Understand if any complex financial instruments could pass through the profit and loss account. They could of course change expected tax cash flows.

Decide whether to elect to set aside the tax charge on profit and loss movements on financial instrument.

Decide whether, in certain circumstances, hedge accounting is appropriate for the financial instruments to protect the volatility of the profit and loss account and therefore the tax charge.

Intangible assets

A greater range of intangible assets will be recognised, especially on business combinations. These include intellectual property, customer lists and brand names.

Following the Summer Budget 2015, a tax deduction is no longer available for newly acquired goodwill, customer relationships and unregistered trademarks. If acquired before 8 July 2015, you will still qualify for tax deduction. Changes to accounting policies will impact the timing of tax deductions for allowable IP. The deferred tax implications of non-allowable IP will need to be considered carefully, as tax relief will be available when these assets are sold.

The default amortisation period for goodwill under FRS 102 has been increased to 10 years. Existing accounting policies around goodwill may need reviewing.


Look hard at what you have already acquired and its useful economic life to maximise tax deductions.

Investment property

Investment property revaluations will be taken directly to profit and loss, along with any associated deferred tax charge. Under current UK GAAP, deferred tax is only provided where there is an imminent sale proposed. As these are capital gains transactions, they do not give rise to an actual tax charge until the sale of the property. No cash flow tax differences to the current treatment will arise, but the greater volatility of results will cause the effective tax rate in the accounts to fluctuate.

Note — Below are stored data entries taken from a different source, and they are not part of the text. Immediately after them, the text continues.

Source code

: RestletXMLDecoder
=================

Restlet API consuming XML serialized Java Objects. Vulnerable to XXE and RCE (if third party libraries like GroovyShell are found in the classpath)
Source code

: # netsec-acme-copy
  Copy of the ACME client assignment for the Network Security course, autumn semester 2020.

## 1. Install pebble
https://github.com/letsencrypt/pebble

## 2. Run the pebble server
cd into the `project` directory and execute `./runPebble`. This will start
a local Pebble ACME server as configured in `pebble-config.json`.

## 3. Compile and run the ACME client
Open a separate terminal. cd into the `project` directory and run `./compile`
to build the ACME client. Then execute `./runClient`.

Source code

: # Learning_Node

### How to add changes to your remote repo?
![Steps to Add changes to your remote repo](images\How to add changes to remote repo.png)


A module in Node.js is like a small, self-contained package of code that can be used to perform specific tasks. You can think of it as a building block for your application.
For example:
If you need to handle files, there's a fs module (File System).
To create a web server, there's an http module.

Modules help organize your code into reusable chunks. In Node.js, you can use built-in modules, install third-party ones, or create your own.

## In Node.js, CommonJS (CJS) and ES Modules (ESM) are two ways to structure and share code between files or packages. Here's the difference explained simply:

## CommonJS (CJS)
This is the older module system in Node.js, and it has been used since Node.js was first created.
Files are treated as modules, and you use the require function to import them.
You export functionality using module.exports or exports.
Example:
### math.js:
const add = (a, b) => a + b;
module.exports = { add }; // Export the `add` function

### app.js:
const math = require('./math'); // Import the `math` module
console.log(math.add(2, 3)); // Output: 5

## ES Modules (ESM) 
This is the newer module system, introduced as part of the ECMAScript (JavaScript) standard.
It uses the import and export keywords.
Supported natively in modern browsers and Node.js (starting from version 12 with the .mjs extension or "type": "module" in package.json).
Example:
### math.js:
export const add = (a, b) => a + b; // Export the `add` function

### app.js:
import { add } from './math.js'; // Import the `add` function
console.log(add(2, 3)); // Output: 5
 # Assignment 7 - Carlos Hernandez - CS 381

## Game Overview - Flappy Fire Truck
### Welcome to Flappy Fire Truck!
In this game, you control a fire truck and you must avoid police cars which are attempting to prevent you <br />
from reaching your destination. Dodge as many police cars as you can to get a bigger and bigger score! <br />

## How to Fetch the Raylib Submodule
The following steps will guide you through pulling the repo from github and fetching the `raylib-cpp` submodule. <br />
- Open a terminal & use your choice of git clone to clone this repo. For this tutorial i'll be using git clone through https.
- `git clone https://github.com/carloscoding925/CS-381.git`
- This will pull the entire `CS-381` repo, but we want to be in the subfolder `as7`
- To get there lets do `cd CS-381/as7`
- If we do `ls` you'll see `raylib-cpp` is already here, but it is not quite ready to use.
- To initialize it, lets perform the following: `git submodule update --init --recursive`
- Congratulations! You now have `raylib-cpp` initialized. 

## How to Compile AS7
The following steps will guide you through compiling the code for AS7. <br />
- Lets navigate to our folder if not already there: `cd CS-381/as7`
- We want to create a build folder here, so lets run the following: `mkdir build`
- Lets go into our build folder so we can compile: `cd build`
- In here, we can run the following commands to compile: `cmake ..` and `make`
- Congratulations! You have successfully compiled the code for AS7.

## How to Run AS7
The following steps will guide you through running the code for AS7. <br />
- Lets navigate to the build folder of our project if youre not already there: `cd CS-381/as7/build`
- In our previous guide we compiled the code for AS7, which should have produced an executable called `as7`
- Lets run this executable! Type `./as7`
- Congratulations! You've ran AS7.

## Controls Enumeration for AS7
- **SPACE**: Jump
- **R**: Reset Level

Check bank covenants to ensure the impact of unrealised property revaluations is excluded.

Holiday pay accruals

FRS 102 requires holiday pay provisions. These are, in principle, tax deductible provided amounts are paid out within nine months of year end. Where staff have large accrued holiday balances which are carried forward in the long term, tax dis allowances could arise, resulting in taxable profits in excess of accounting profits.


Consider how best to track unused holiday pay entitlement.

Lease incentives

Incentives to enter into a lease will be recognised as a reduction to the expense passing through the profit and loss account over the lease term.

This differs from existing UK GAAP which recognises the reduction to the date when full market rental is payable, which is normally considered to be to the first break clause


As tax treatment follows the accounting treatment, a tax deferral can be obtained under the new standard to the extent revenue incentives are spread over a longer time period.

Commercial issues: Distributable reserves

As the examples above demonstrate, deferred tax is likely to be provided on a greater range of assets. This will impact the profits available for distribution. Businesses that typically pay out a high proportion of their profits by way of dividend should ensure they understand the impact.

Tax instalment payments

As accounting profit is the key driver of the calculation of taxable profits, any changes to accounting treatment will alter the quarterly instalment payments.

What you should do

  • Consider whether tax systems and processes for both tax and financial reporting will capture the relevant information or need updating.
  • Update cash flow forecasts to take into account the impact of the new accounting standards.
  • Consider the impact of restating the prior years and whether any adjustments create a one-off tax charge or credit.